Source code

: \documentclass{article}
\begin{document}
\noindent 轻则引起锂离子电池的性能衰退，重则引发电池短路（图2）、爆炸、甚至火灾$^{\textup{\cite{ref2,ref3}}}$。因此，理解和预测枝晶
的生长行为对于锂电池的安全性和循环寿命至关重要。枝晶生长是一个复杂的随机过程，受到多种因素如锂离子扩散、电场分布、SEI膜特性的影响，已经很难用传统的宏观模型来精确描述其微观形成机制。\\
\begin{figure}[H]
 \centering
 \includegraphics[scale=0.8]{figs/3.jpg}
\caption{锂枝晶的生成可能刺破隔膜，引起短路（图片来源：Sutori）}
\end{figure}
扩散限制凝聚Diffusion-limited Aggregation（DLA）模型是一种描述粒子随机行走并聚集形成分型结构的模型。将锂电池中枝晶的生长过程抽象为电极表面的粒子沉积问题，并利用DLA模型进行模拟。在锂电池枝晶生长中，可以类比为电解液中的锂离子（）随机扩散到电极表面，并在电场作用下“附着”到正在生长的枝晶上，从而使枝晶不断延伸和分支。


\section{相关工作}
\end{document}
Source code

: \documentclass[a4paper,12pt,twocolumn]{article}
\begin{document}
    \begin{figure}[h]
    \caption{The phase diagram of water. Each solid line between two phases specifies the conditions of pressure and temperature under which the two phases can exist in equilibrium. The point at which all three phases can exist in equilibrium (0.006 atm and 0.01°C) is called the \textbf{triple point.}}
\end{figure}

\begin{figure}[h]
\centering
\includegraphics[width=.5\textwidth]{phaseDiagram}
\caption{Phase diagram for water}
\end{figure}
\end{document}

======

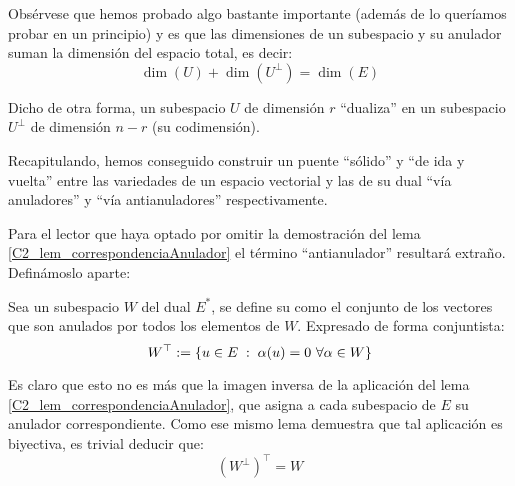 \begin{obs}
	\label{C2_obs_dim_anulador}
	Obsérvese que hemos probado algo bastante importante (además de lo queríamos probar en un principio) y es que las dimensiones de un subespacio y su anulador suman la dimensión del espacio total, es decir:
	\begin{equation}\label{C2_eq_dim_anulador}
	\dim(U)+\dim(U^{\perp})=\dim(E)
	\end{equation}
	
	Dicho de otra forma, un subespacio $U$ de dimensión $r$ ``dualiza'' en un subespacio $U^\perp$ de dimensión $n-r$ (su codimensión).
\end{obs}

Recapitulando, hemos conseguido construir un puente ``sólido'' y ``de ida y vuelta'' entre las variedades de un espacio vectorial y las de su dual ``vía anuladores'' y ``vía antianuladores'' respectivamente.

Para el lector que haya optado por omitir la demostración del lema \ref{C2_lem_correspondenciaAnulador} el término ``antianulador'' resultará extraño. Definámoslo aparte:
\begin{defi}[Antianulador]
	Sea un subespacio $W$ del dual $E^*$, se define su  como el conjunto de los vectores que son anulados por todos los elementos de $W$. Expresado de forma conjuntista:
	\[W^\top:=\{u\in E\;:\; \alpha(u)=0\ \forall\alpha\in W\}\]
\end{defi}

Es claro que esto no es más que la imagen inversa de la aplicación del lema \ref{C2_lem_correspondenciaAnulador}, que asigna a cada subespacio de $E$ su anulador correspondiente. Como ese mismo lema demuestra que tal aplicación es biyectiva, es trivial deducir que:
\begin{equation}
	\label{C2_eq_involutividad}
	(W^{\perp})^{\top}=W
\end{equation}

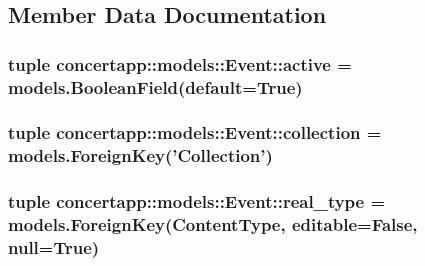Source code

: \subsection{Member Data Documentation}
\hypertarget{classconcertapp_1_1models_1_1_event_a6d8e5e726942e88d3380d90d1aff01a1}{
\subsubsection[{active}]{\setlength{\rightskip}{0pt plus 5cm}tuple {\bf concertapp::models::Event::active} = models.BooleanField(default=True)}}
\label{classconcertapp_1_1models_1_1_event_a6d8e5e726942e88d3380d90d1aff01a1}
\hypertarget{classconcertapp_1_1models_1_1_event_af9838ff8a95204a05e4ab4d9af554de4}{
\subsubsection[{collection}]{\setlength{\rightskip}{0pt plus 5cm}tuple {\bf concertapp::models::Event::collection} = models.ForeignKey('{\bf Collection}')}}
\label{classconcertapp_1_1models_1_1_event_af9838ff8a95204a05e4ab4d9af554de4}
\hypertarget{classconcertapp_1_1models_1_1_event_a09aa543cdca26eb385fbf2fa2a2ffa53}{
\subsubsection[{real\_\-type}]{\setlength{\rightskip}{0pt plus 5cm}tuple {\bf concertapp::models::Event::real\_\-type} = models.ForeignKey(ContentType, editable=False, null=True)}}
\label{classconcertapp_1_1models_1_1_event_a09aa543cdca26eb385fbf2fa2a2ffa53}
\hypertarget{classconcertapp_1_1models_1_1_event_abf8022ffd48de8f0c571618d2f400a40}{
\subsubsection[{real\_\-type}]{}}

======

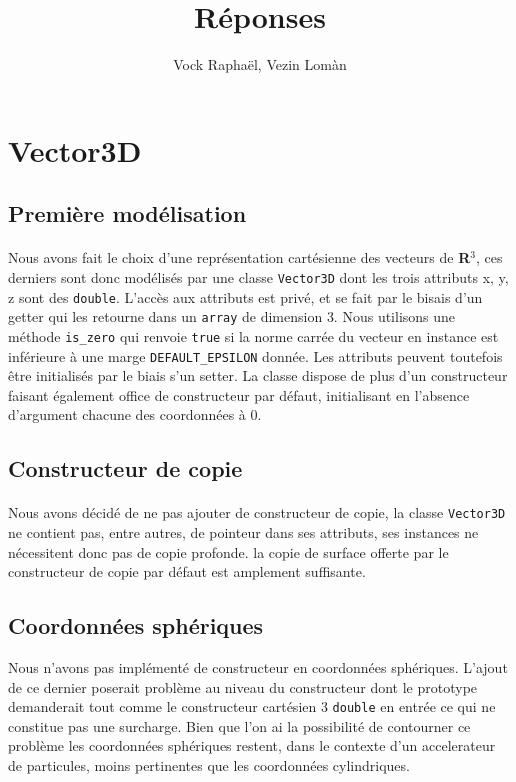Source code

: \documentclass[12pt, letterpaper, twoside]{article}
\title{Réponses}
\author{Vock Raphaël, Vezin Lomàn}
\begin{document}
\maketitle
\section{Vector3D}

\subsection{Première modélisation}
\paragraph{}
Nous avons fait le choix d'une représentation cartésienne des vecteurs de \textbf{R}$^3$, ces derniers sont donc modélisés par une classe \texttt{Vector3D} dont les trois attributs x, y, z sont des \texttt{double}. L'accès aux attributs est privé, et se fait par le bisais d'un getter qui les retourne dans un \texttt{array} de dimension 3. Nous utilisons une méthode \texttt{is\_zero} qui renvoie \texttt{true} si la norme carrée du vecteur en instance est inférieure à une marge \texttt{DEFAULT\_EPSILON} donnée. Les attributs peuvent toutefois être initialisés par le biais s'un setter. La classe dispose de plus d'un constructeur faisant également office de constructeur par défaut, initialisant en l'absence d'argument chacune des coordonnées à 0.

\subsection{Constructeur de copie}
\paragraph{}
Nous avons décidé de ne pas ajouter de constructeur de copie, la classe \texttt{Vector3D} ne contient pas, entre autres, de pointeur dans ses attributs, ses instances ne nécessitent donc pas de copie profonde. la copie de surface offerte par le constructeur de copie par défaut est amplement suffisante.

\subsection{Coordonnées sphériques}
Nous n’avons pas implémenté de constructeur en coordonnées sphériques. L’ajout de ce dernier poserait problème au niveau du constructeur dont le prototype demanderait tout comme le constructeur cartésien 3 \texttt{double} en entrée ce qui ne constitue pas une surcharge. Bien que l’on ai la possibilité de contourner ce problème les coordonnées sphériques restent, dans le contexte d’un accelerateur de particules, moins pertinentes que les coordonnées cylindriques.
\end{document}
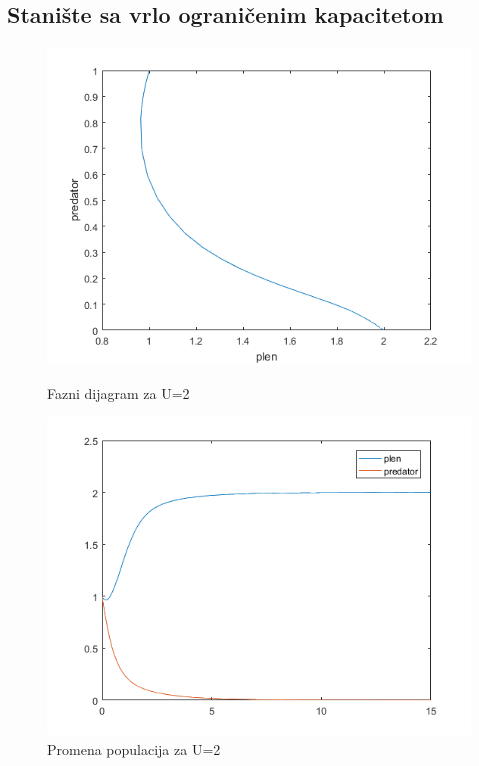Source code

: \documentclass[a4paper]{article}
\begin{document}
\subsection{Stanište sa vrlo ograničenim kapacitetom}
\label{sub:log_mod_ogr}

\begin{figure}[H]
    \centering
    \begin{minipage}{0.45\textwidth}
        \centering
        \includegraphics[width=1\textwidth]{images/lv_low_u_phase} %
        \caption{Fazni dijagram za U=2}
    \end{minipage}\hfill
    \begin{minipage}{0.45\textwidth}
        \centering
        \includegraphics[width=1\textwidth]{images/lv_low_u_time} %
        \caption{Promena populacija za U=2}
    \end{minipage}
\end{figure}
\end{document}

======

WHAT THIS TASK INVOLVES: Report how many lines in the data contain the word "sphériques", with no words besides the number.

RESULT BELOW: 2